The white-throated sparrows that have quietly spent the winter scratching in the underbrush are now bright faced and singing for spring. Click to enlarge.

    Birdwatchers make mnemonics to help them remember bird songs, mnemonics that mimic the cadence and count the syllables of bird songs. Black-capped chickadees seem to say chickadee-dee-dee chickadee-dee-dee. Brown thrashers sound like they are saying drop it, drop it, pick it up, pick it up. And chestnut-sided warblers politely repeat pleased pleased pleased to meet cha! 

 
    White-throated sparrows sing something that sounds like Po-or Sam Peabody Peabody Peabody, or O-old Sam Peabody Peabody Peabody. North of the U.S. border I’ver heard people  say it’s more like Oh sweet Canada Canada Canada.

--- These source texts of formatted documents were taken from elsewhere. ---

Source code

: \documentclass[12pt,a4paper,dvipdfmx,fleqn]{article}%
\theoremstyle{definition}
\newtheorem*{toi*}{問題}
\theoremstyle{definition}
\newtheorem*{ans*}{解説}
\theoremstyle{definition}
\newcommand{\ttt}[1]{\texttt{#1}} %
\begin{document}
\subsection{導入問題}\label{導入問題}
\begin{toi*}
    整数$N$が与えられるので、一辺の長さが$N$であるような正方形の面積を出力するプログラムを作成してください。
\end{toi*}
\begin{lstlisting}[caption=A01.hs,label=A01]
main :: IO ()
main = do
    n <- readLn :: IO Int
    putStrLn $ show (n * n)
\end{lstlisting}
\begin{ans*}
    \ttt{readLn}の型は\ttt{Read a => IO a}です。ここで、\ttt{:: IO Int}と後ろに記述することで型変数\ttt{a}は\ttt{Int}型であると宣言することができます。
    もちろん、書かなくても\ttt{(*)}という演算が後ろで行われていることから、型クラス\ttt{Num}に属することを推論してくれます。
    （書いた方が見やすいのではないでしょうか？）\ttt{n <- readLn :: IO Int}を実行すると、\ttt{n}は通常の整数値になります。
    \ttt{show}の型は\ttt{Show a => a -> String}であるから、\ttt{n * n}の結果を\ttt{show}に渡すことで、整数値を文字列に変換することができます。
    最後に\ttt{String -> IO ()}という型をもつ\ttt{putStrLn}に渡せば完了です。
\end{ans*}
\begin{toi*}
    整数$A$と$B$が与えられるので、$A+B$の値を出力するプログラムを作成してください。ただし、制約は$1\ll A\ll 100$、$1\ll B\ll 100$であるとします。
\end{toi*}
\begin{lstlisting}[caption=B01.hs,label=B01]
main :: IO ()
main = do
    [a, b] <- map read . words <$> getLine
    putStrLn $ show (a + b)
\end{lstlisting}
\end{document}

The song is a loud, clear, attention-getting whistle that stands out among the other sounds of spring: a long note, a lower note, a third even lower note repeated in two or three sets of three.

 
    People who know I’m a birdwatcher sometimes whistle this song to me in spring, wondering what they’ve heard. Rachel Maddow once recorded it on her Blackberry while walking in the woods and played it on her news show, seeking identification. It is that kind of sound. 


   
This sentence links to a Cornell Lab of Ornithology recording of a white-throated sparrow singing – click to hear the song. 

 

Not quite as flashy at other times of the year, but still cool.